__What is needed__
Look through the data and write out every line with the word "because" in it.
□ □ □ □
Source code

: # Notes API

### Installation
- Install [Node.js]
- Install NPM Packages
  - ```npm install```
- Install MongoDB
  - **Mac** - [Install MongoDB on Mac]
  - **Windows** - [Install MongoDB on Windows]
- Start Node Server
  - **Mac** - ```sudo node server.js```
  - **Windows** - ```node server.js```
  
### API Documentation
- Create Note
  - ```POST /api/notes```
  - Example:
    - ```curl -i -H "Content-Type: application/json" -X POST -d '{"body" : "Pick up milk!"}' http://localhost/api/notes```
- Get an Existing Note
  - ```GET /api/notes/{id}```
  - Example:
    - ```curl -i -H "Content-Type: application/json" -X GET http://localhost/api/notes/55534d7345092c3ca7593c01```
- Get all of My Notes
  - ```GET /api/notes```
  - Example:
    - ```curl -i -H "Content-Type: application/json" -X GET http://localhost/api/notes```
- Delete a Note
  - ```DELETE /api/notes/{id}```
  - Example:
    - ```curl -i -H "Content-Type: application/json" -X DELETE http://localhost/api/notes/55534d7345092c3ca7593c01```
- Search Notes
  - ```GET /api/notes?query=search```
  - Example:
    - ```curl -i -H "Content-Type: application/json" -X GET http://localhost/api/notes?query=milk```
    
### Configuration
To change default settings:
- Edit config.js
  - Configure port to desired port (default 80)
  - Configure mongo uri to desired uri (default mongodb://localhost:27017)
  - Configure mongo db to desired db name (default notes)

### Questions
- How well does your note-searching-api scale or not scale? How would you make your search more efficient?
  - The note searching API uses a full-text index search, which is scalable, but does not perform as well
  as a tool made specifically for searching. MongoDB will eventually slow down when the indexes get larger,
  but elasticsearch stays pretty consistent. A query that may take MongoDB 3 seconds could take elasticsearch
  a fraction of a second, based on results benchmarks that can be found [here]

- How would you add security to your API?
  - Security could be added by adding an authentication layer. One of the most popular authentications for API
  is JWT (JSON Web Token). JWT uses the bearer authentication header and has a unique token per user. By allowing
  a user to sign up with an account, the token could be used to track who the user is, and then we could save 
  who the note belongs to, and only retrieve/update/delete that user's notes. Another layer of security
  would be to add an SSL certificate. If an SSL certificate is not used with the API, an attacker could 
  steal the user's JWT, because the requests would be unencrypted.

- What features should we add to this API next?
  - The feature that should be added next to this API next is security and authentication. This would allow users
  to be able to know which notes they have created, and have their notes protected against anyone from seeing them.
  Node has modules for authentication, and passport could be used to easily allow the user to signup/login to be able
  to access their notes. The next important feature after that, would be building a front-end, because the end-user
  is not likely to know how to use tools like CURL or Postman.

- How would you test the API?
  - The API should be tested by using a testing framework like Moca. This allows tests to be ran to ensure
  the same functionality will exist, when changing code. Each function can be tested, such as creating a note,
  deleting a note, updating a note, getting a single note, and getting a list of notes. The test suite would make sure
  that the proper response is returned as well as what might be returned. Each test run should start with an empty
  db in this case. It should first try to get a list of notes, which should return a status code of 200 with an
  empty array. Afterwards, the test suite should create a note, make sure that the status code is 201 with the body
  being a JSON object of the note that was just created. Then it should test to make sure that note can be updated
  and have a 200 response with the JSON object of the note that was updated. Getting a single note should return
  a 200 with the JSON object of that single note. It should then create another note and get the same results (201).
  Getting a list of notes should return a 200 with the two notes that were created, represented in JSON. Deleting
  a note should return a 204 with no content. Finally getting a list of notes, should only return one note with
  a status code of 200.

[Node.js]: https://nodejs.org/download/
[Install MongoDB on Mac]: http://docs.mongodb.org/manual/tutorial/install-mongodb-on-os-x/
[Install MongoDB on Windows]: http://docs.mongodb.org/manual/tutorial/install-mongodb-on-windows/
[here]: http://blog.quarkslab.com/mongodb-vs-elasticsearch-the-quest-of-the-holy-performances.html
□ □ □ □
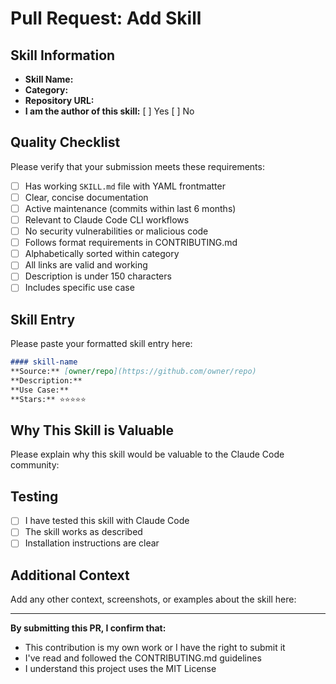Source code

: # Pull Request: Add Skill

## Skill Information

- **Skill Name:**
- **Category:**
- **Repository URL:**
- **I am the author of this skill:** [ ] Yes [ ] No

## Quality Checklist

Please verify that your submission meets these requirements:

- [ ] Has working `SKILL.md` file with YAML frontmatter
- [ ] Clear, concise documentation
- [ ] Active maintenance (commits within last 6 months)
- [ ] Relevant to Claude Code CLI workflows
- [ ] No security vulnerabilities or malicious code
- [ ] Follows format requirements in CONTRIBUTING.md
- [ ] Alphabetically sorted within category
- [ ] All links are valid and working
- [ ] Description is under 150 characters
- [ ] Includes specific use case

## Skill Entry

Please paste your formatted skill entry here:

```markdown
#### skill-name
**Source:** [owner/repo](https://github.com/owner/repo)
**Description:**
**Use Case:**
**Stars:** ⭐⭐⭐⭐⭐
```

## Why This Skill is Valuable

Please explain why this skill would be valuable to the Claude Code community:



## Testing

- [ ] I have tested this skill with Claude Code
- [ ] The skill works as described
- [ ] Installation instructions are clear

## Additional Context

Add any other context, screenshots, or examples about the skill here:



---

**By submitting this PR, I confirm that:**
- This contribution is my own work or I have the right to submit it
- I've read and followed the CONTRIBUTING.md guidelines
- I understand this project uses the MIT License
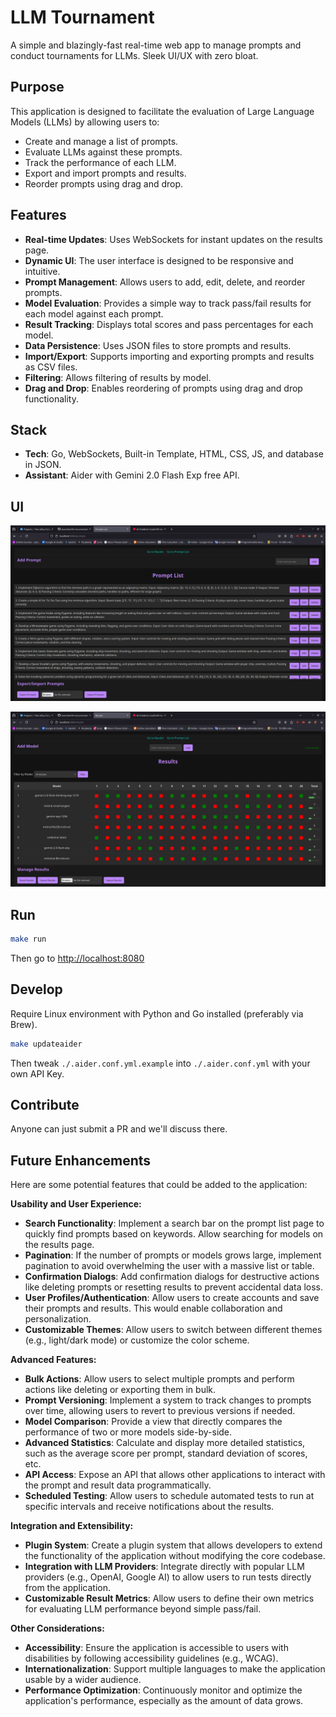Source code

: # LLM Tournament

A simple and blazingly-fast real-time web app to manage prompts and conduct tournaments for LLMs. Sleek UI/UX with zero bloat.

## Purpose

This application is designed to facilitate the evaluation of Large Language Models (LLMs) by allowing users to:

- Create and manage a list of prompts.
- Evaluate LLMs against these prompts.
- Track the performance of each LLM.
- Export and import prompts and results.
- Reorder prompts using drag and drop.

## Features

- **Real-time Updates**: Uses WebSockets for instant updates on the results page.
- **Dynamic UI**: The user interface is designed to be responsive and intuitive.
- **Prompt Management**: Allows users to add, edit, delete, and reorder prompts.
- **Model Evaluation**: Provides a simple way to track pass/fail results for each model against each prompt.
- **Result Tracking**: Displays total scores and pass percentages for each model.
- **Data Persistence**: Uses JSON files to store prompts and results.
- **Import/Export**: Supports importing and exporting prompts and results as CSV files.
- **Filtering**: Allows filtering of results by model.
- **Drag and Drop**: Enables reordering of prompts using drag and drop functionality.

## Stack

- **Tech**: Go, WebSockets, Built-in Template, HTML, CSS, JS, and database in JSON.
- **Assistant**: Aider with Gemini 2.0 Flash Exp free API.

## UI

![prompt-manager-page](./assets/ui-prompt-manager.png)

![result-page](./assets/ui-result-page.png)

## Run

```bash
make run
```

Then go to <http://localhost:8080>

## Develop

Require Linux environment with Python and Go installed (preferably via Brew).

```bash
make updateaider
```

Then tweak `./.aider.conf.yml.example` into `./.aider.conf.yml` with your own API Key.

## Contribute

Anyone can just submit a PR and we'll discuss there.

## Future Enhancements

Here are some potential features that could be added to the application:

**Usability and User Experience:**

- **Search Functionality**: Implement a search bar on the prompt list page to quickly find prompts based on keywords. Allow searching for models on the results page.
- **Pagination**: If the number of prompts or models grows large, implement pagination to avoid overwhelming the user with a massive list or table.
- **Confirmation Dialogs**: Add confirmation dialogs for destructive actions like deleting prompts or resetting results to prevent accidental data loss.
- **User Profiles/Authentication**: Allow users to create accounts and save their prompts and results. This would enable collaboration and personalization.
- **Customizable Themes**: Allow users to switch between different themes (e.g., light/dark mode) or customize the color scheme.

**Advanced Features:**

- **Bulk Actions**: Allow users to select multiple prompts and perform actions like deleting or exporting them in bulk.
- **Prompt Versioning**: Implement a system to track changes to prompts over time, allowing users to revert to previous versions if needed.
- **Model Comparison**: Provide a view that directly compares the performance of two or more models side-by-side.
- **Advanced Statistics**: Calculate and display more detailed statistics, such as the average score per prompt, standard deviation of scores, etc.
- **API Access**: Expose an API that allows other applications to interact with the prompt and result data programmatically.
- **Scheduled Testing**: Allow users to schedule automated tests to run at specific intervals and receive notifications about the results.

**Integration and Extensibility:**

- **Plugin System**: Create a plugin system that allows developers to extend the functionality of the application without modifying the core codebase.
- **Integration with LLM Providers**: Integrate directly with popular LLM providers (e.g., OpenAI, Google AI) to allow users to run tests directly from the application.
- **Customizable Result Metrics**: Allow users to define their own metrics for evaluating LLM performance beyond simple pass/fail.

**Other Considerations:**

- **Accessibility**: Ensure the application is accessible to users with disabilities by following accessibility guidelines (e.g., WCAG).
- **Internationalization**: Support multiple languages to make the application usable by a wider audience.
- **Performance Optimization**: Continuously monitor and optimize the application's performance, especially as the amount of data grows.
□ □ □ □
__Your solution__
  steal the user's JWT, because the requests would be unencrypted.
  to access their notes. The next important feature after that, would be building a front-end, because the end-user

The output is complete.